March 27, 2020 7:15:24 pm
You: Kids, wake up! It’s 4 am. We are going
birding, remember? Expert uncle and expert aunty are going to show us some beautiful birds at the lake.
Kids: Umm, want to sleep. Go away!
Somehow, you bundle them into the car and reach
lakeside. An hour later.
Expert uncle: You’re late.
You: Yes, but what to do? The kids wanted to come.
Expert aunty: How sweet!
Kids (get out of the car, yawning): But where are the birds? Where is the lake? It’s all foggy. Can’t see anything!
You: You’ve to be patient while birding. The fog will lift.
Mercifully, after a disgruntled hour or so, it does.
Expert uncle (slinging on binoculars): Come on, kids! Let’s go to the lakeside.
Expert aunty: Dear, over there, a two-spotted dark-brown warbler.
Expert uncle: Really, can’t you count? It’s a four-spotted light-brown warbler.
An unseemly argument ensues.
You (addressing the kids): They’re trying to decide whether it’s a dark brown warbler or a light brown one.
Kids (looking through binoculars): It looks like a dark-brown warbler when it goes under those bushes and a light-brown warbler when it comes out in the sun.
Both expert uncle and aunty overhear this, unamused.
Expert uncle: Come on now, we’ll show you some really beautiful birds. There, look at all those lovely ducks!
Kids: But they’ve all got their heads tucked into their bodies. What time will they awake?
Expert aunty: Well, dear, it’s Sunday, maybe, they like sleeping till late.
Kids: We, too, could have been sleeping.
Expert uncle: Look there, the grey, brown and white bird walking like an old man.
Kids: Oh, yes, it’s pretty! What is it?
Expert uncle: It’s a white-breasted waterhen. It’s
Little boy: So, where’s the white-breasted watercock?

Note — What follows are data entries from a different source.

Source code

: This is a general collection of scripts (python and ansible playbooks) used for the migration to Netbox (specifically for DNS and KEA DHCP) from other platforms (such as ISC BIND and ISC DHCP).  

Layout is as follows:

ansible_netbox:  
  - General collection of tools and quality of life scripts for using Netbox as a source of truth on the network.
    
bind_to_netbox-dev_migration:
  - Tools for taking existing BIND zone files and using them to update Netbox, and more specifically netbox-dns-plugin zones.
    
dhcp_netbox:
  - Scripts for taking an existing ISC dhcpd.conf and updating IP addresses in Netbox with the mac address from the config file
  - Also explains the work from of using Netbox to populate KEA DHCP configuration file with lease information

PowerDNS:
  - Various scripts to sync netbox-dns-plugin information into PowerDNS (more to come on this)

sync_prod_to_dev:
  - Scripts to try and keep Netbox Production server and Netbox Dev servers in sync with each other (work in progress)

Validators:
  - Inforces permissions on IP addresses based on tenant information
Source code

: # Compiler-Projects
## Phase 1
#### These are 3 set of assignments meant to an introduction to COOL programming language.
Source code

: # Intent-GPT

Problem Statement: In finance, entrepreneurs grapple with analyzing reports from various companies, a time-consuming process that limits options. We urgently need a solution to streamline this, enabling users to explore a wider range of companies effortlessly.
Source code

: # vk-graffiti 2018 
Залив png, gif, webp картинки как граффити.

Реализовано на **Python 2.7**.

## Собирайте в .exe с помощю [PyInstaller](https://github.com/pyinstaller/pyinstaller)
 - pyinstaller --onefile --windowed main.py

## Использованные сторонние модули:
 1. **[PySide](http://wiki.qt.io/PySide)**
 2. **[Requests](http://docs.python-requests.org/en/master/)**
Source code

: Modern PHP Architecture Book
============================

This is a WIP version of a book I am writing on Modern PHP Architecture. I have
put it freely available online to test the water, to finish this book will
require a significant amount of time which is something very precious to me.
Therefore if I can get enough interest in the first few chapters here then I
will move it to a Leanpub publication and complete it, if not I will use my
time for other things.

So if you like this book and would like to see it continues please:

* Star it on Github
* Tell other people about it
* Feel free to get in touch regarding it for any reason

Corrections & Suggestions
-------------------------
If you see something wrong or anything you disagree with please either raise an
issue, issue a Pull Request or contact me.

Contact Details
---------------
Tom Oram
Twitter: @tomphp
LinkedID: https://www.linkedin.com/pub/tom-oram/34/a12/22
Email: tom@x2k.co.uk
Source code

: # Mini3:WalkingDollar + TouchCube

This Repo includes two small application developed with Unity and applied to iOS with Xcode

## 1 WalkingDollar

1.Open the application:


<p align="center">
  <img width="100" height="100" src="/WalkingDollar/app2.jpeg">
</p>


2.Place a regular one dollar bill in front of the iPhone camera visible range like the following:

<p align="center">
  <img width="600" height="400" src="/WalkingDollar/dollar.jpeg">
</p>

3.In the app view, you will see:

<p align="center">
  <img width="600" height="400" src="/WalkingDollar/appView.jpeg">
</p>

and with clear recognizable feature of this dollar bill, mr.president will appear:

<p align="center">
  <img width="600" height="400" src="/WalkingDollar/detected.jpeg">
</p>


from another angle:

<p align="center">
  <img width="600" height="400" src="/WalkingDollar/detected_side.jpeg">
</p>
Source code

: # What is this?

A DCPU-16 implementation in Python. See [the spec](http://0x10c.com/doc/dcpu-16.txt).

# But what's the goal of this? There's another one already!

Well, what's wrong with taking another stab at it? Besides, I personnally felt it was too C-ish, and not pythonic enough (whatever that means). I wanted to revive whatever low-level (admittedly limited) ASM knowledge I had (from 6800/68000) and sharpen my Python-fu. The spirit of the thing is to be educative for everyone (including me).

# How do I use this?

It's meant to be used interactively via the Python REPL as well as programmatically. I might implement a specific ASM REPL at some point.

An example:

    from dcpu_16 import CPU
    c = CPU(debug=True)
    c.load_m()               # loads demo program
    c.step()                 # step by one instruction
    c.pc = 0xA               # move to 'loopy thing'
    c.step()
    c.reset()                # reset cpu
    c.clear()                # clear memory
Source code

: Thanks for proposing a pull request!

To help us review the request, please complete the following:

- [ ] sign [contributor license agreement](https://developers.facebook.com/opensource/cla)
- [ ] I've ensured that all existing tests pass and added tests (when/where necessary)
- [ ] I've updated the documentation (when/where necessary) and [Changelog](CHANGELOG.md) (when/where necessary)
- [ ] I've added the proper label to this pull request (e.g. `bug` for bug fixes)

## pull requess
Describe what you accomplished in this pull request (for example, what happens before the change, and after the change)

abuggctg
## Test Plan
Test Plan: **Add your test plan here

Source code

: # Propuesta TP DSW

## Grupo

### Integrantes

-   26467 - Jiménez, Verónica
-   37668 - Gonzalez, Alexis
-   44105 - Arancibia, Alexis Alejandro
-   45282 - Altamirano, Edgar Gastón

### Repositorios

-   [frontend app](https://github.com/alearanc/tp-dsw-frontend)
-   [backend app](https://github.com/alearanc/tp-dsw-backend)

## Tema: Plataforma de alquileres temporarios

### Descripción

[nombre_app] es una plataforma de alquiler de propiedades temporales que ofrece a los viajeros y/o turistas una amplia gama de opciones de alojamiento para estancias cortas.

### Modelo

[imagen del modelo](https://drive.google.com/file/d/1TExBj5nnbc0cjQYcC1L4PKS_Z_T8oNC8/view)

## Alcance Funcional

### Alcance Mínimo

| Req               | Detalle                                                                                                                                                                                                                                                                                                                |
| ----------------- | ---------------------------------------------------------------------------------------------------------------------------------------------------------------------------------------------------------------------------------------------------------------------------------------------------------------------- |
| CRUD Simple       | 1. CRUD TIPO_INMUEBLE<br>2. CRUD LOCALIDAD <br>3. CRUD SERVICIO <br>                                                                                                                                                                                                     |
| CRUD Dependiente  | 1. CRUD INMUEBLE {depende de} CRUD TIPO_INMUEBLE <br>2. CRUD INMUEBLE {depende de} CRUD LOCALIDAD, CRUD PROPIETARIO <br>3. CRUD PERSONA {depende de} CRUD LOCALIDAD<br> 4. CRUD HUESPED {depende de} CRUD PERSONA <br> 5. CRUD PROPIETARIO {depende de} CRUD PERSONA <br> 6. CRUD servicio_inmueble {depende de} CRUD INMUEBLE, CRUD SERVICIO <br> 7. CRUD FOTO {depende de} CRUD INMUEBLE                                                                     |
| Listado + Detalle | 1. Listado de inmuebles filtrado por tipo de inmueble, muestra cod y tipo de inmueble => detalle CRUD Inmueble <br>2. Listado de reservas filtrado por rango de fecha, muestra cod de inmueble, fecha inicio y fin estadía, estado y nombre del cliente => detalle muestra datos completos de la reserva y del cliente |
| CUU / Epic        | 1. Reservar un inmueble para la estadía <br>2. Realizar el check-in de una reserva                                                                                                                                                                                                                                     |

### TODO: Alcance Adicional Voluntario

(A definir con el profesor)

Expert uncle: Umm…there’s no such bird, actually. The watercock is a bird, but it’s not the waterhen’s partner.
Little girl: You mean a girl watercock is still called a watercock and not a waterhen?
Little boy: And the boy waterhen is still called a waterhen? How dumb is that!
Expert Uncle (a bit irritated): Ah, yes. The peafowl is the only bird in which the…er, boy bird is the peacock and the girl bird the peahen.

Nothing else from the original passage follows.